Le Parlement vote une dernière fois pour la création d'un droit à l'aide à mourir

Publié le 15/07/2026 - 09:30
Mis à jour le 15/07/2026 - 09:29

Un long processus qui s'achève : les députés devraient approuver définitivement mercredi 15 juillet 2026, lors d'un quatrième et ultime vote, la loi créant un "droit à l'aide à mourir", réforme sociétale majeure du second quinquennat d'Emmanuel Macron.

 © Alexane Alfaro
© Alexane Alfaro

La loi prévoit d'autoriser pour la première fois en France l'assistance au suicide, voire l'euthanasie, avec une série de conditions.

La France va ainsi rejoindre le cercle relativement restreint des nations ayant ouvert ce droit, de la Belgique aux Pays-Bas en passant par la Suisse, le Canada ou l'Uruguay.

La réforme avait été portée sur les fonts baptismaux par le président de la République en 2022, avec le lancement d'une convention citoyenne, qui s'est prononcée en février 2023 pour l'instauration d'une "aide active à mourir". Le processus parlementaire a connu depuis bien des vicissitudes, et c'est avec "soulagement" que les partisans du texte accueillent le vote de mercredi.

Le Sénat a rejeté trois fois le texte

A un projet de loi gouvernemental, interrompu dans sa course par la dissolution de 2024, ont succédé deux propositions de loi d'origine parlementaire, l'une sur les soins palliatifs et l'autre sur le droit à l'aide à mourir. Elles ont cheminé en dépit des réserves voire de l'hostilité personnelle des trois premiers ministres successifs, Michel Barnier, François Bayrou et Sébastien Lecornu.

A l'unisson de plusieurs ténors de la droite comme Bruno Retailleau, le Sénat a rejeté par trois fois le texte sur l'aide à mourir. Mais le gouvernement a in fine décidé de donner le dernier mot à l'Assemblée, comme il en a la possibilité.

Tenant compte des oppositions qui persistent, surtout à droite, Sébastien Lecornu a annoncé mardi qu'il saisirait le Conseil constitutionnel, en cas d'approbation.

Les Sages devront dire si certaines clauses, comme le délai de réflexion minimal de deux jours octroyé au malade après l'accord des médecins à une aide à mourir, sont compatibles avec les "principes de liberté individuelle et dignité humaine", a fait savoir Matignon.

Auteur de la proposition de loi votée mercredi, l'ancien député Olivier Falorni aura été un aiguillon infatigable des travaux parlementaires, avec l'appui constant de la présidente de l'Assemblée nationale, Yaël Braun-Pivet (Renaissance). Il devrait assister depuis les tribunes au vote, de même que le président de l'Association pour le droit de mourir dans la dignité (ADMD), Jonathan Denis.

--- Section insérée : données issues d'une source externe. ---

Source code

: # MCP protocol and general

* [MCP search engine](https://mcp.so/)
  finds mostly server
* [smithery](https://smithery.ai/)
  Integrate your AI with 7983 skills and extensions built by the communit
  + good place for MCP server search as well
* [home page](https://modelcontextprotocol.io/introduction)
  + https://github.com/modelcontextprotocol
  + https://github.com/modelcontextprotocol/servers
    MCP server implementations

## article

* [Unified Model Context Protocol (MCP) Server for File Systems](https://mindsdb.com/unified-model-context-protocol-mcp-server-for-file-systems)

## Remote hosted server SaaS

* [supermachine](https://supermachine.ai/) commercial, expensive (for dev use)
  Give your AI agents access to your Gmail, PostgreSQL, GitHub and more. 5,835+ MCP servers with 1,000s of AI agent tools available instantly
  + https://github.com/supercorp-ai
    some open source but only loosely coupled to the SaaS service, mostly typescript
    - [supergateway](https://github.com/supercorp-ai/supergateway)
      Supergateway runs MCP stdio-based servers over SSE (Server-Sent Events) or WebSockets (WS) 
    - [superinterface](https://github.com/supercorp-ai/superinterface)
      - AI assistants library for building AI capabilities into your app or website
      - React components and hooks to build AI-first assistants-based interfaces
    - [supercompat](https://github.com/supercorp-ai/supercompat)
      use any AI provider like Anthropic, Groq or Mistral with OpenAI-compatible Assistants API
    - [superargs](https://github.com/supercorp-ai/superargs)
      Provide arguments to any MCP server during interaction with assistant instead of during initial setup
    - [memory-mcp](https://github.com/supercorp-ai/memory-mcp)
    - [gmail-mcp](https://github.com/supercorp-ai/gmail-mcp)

Les trois premiers scrutins ont donné lieu à une large majorité, même si elle a tendu à se réduire : 305 voix contre 199 en mai 2025; 299 contre 226 en février 2026; 295 contre 232 en juin 2026. Si la gauche et les députés macronistes sont majoritairement pour, et la droite et l'extrême droite contre, chaque groupe a laissé à ses membres la liberté de vote sur un sujet qui mêle l'intime au politique.

La crainte de "dérives"

Ce nouveau droit serait réservé aux patients majeurs, atteints d'une affection incurable engageant le pronostic vital, et qui peuvent exprimer leur volonté de manière "libre et éclairée". Un médecin vérifierait leur éligibilité, puis une procédure collégiale évaluerait les critères, avant que le médecin ne prenne in fine la décision seul.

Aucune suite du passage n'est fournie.